▶ _Data shown_
=======

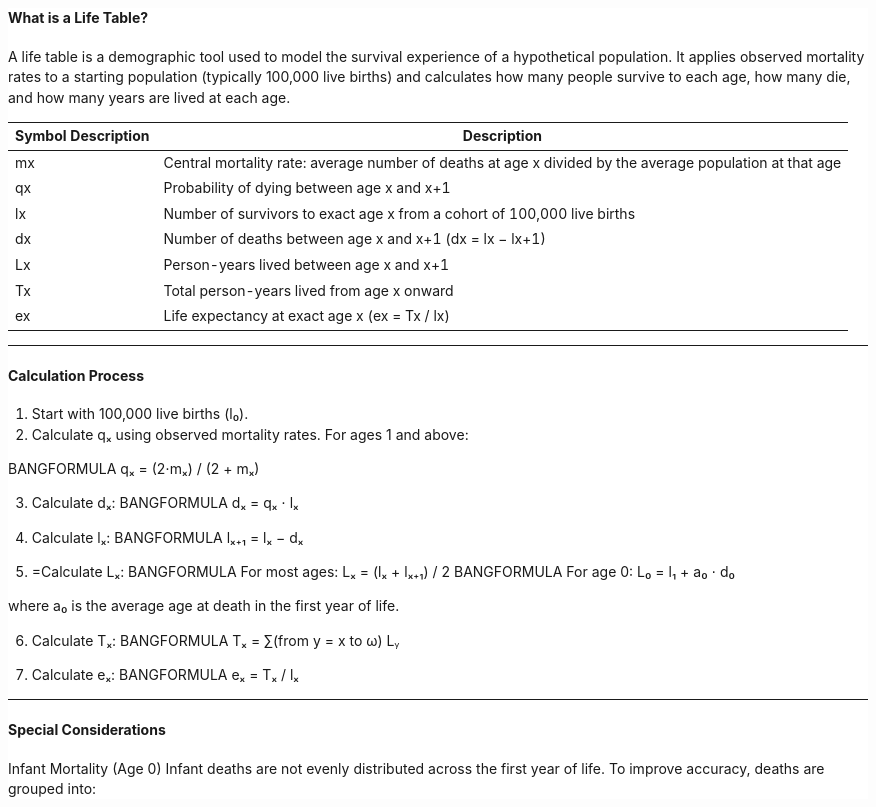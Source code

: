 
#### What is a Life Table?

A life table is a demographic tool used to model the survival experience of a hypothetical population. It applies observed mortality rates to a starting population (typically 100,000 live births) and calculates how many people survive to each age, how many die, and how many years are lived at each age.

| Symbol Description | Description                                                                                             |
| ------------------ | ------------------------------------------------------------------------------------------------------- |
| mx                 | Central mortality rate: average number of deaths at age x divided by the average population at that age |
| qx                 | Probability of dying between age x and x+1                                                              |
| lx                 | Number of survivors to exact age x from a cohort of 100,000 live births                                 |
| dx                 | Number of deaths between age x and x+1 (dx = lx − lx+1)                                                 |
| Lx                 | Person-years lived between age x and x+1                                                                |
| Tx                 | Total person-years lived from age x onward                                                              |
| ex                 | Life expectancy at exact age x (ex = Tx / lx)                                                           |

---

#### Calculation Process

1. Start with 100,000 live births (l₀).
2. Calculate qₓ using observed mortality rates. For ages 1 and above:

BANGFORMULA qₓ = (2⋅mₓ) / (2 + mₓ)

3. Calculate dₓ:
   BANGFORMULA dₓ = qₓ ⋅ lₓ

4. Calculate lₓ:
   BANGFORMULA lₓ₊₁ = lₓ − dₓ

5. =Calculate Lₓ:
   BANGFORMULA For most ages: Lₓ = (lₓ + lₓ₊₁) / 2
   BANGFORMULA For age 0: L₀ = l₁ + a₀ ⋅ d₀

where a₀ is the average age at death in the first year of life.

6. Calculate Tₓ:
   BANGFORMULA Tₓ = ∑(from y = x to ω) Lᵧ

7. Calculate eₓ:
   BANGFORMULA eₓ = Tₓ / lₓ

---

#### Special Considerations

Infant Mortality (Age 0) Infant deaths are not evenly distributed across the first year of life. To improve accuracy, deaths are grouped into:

=======

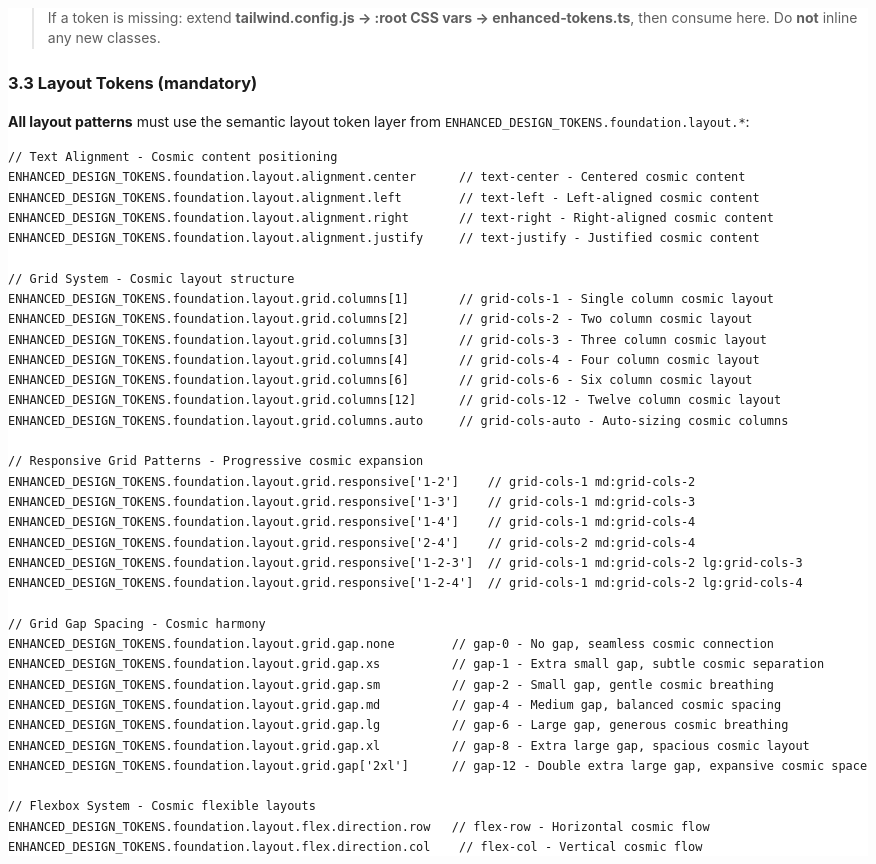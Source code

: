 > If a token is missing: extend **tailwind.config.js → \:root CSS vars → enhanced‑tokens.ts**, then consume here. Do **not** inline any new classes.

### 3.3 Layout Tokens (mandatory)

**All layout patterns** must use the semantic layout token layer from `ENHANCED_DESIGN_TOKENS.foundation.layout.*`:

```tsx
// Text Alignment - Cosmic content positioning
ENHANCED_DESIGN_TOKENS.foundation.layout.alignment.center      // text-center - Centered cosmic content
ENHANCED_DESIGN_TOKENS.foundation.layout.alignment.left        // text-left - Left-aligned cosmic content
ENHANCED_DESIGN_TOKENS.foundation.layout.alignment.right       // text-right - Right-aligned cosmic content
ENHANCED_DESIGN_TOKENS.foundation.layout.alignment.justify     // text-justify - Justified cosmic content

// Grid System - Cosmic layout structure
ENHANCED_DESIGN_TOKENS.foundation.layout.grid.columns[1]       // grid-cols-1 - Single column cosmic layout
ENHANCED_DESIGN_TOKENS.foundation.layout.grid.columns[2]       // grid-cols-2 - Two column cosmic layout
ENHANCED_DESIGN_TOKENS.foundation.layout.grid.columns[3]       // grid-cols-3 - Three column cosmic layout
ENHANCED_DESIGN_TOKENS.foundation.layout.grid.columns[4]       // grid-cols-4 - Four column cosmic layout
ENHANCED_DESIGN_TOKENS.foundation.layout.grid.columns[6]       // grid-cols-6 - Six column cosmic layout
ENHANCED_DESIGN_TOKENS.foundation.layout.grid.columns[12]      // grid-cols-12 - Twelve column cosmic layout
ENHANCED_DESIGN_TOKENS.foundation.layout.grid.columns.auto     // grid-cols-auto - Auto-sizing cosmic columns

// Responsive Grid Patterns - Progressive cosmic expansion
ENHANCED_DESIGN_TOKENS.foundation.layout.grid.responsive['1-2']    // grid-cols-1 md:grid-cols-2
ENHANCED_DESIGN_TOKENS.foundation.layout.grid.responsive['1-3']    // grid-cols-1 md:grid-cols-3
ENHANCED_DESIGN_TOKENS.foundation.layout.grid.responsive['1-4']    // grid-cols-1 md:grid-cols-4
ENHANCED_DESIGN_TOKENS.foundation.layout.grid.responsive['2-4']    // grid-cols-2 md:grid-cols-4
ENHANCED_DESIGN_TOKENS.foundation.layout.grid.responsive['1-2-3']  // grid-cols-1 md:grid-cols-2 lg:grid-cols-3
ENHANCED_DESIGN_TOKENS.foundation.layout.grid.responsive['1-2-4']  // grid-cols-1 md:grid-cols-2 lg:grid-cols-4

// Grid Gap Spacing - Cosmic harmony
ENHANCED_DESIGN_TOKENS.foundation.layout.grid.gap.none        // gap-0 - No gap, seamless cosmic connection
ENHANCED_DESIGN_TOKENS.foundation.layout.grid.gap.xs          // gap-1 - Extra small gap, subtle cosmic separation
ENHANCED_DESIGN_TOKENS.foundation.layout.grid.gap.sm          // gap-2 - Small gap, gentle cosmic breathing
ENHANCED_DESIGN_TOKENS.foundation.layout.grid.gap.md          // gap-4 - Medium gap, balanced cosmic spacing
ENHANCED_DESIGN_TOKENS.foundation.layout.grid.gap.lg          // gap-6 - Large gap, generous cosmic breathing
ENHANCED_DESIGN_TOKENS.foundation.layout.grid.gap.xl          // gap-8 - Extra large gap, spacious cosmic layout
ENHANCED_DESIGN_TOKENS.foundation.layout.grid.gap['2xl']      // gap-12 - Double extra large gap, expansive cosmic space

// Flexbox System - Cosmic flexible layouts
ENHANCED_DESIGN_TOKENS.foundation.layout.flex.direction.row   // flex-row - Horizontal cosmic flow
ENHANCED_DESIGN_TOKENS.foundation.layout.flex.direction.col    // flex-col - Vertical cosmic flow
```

=======

▶ _Your goal_
In the listing above, find the line containing "2. Calculate qₓ" and the line containing "Infant Mortality (Age", then retype both and every line between them exactly, with nothing else.

▶ _Answer for this exercise_
2. Calculate qₓ using observed mortality rates. For ages 1 and above:

BANGFORMULA qₓ = (2⋅mₓ) / (2 + mₓ)

3. Calculate dₓ:
   BANGFORMULA dₓ = qₓ ⋅ lₓ

4. Calculate lₓ:
   BANGFORMULA lₓ₊₁ = lₓ − dₓ

5. =Calculate Lₓ:
   BANGFORMULA For most ages: Lₓ = (lₓ + lₓ₊₁) / 2
   BANGFORMULA For age 0: L₀ = l₁ + a₀ ⋅ d₀

where a₀ is the average age at death in the first year of life.

6. Calculate Tₓ:
   BANGFORMULA Tₓ = ∑(from y = x to ω) Lᵧ

7. Calculate eₓ:
   BANGFORMULA eₓ = Tₓ / lₓ

---

#### Special Considerations

Infant Mortality (Age 0) Infant deaths are not evenly distributed across the first year of life. To improve accuracy, deaths are grouped into:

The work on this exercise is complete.